Traders should be categorised in multiple ways to accurately reflect their role in the market. This categorisation should reflect whether they are commercial or non-commercial participants (i.e. whether or not the hedging relates to their trade in an underlying asset as part of their commercial activities), the investment vehicle (for example commodity index funds) as well as the type of regulated entity.

62.
As I have stated above I strongly believe that all food commodity derivatives should be moved off OTC due to the risk of distortion to underlying food markets. However should a small number of commodity derivatives remain OTC the harmonised position information should also be published to ensure market transparency and to prevent OTC trading distorting activity in public markets.

145.
Regulators should be given the power to adopt hard position limits for all types of derivative contracts, whether they are traded on exchange or OTC, and especially for food commodity derivatives. Regulators must have the power to prevent speculation affecting the underlying physical market and position limits are the most effective tool to ensure the effective functioning of these markets. In addition these limits can be set to allow sufficient liquidity to allow commercial hedging while minimising the negative impacts of excessive speculation.

146.
Position limits absolutely must be used to prevent market manipulation in both derivative markets and manipulation of the underlying asset. Preventing this kind of market abuse must be seen as good practice for the effective functioning of all markets but takes on an added significance for commodity derivative markets, especially for food. In addition, position limits must be used to prevent disorderly markets; including preventing markets becoming divorced from the fundamentals and instead reflecting wider market forces such as trends in currency or equity markets. Through using position limits to reduce excessive speculation regulators can ensure that derivative markets reflect the underlying asset, ensuring lower and more stable physical market prices, and allow commercial participants to better manage risk and plan commercial activities. The directive should introduce position limits on a permanent basis to ensure effective functioning of these markets, not just introducing the power for regulators to introduce them an emergency measure or under certain market conditions.

148.
Position limits should be applied to individual firms to prevent market abuse; to specific investment vehicles (such as ‘long only’ index funds); to investment firms such as hedge funds that rely on algorithmic or technical analysis (momentum traders) and overall to commercial and non-commercial participants in a market. Operators of investment vehicles such as commodity index funds should be required to disclose their positions on a frequent basis to the relevant regulator, momentum traders could be defined according to the definition of automated trading in the consultation document, and commercial and non-commercial by the definitions established in the Commission’s proposals on OTC derivatives, central counterparties and trade repositories. These three categories reflect the different ways in which derivative markets can be distorted; long-only index funds causing excessive price inflation, momentum traders increasing volatility and an overwhelming presence of non-commercial participants distorting prices away from the fundamentals.

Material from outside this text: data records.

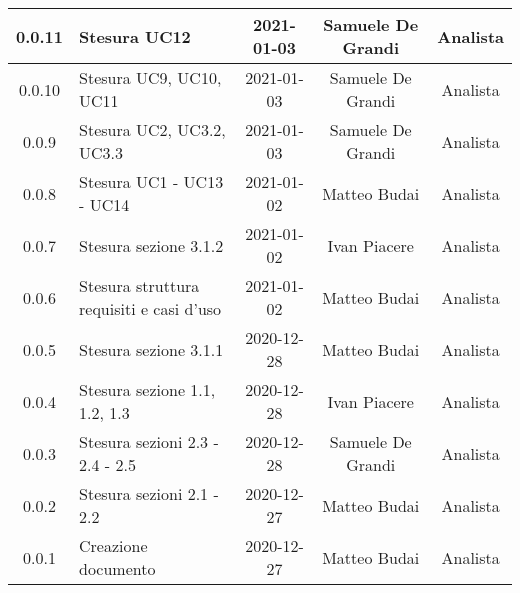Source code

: \begin{center}
\begin{longtable}{|c|p{5cm}|c|c|c|}
		\hline
		0.0.11 & Stesura UC12  & 2021-01-03 & Samuele De Grandi & Analista \\
		\hline
	    0.0.10 & Stesura UC9, UC10, UC11  & 2021-01-03 & Samuele De Grandi & Analista \\
		\hline
		0.0.9 & Stesura UC2, UC3.2, UC3.3  & 2021-01-03 & Samuele De Grandi & Analista \\
		\hline
		0.0.8 & Stesura UC1 - UC13 - UC14 & 2021-01-02 & Matteo Budai & Analista \\
		\hline
		0.0.7 & Stesura sezione 3.1.2 & 2021-01-02 & Ivan Piacere & Analista\\
		\hline
		0.0.6 & Stesura struttura requisiti e casi d'uso & 2021-01-02 & Matteo Budai & Analista \\
		\hline
		0.0.5 & Stesura sezione 3.1.1 & 2020-12-28 & Matteo Budai & Analista \\
		\hline
		0.0.4 & Stesura sezione 1.1, 1.2, 1.3 & 2020-12-28 & Ivan Piacere & Analista \\
		\hline
		0.0.3 & Stesura sezioni 2.3 - 2.4 - 2.5 & 2020-12-28 & Samuele De Grandi & Analista \\
		\hline
		0.0.2 & Stesura sezioni 2.1 - 2.2 & 2020-12-27 & Matteo Budai & Analista \\
		\hline
		0.0.1 & Creazione documento & 2020-12-27 & Matteo Budai & Analista \\
		\hline
		
	\end{longtable}
\end{center}
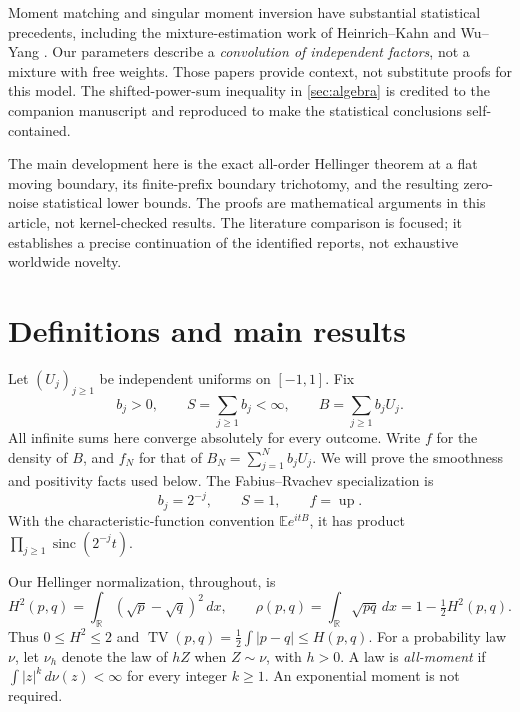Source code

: \documentclass[11pt,a4paper]{article}
\numberwithin{equation}{section}
\theoremstyle{definition}
\theoremstyle{remark}
\DeclareMathOperator{\TV}{TV}
\newcommand{\R}{\mathbb R}
\newcommand{\E}{\mathbb E}
\newcommand{\up}{\operatorname{up}}
\newcommand{\sinc}{\operatorname{sinc}}
\begin{document}
Moment matching and singular moment inversion have substantial statistical
precedents, including the mixture-estimation work of Heinrich--Kahn and
Wu--Yang \cite{heinrich-kahn,wu-yang}. Our parameters describe a
\emph{convolution of independent factors}, not a mixture with free weights.
Those papers provide context, not substitute proofs for this model. The
shifted-power-sum inequality in \cref{sec:algebra} is credited to the companion
manuscript and reproduced to make the statistical conclusions self-contained.

The main development here is the exact all-order Hellinger theorem at a flat
moving boundary, its finite-prefix boundary trichotomy, and the resulting
zero-noise statistical lower bounds. The proofs are mathematical arguments
in this article, not kernel-checked results. The literature comparison is
focused; it establishes a precise continuation of the identified reports,
not exhaustive worldwide novelty.

\section{Definitions and main results}
\label{sec:main}

Let $(U_j)_{j\ge1}$ be independent uniforms on $[-1,1]$. Fix
\begin{equation}
 b_j>0,\qquad S=\sum_{j\ge1}b_j<\infty,\qquad
 B=\sum_{j\ge1}b_jU_j.
 \label{eq:background}
\end{equation}
All infinite sums here converge absolutely for every outcome. Write $f$ for
the density of $B$, and $f_N$ for that of
$B_N=\sum_{j=1}^N b_jU_j$. We will prove the smoothness and positivity facts
used below. The Fabius--Rvachev specialization is
\begin{equation}
 b_j=2^{-j},\qquad S=1,\qquad f=\up.
 \label{eq:up}
\end{equation}
With the characteristic-function convention $\E e^{itB}$, it has product
$\prod_{j\ge1}\sinc(2^{-j}t)$.

Our Hellinger normalization, throughout, is
\begin{equation}
 H^2(p,q)=\int_\R(\sqrt p-\sqrt q)^2\,dx,
 \qquad \rho(p,q)=\int_\R\sqrt{pq}\,dx=1-\tfrac12H^2(p,q).
 \label{eq:hellinger}
\end{equation}
Thus $0\le H^2\le2$ and $\TV(p,q)=\frac12\int|p-q|\le H(p,q)$.
For a probability law $\nu$, let $\nu_h$ denote the law of $hZ$ when
$Z\sim\nu$, with $h>0$. A law is \emph{all-moment} if
$\int |z|^k\,d\nu(z)<\infty$ for every integer $k\ge1$. An exponential
moment is not required.
\end{document}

I also urge you to consider the impact of this regulation on the people of the EU and the developing world in analysing responses to this proposal, not just its impact on the financial services industry. Many financial institutions make significant profits at the expense of affordable food here and around the world, due to our current under-regulated markets. I am aware that these institutions will be lobbying hard in their own interest to water down these regulations, however loosening these regulations will only serve to boost profits for a handful of firms while damaging markets, failing to reduce market risk and damaging the lives of people around the world.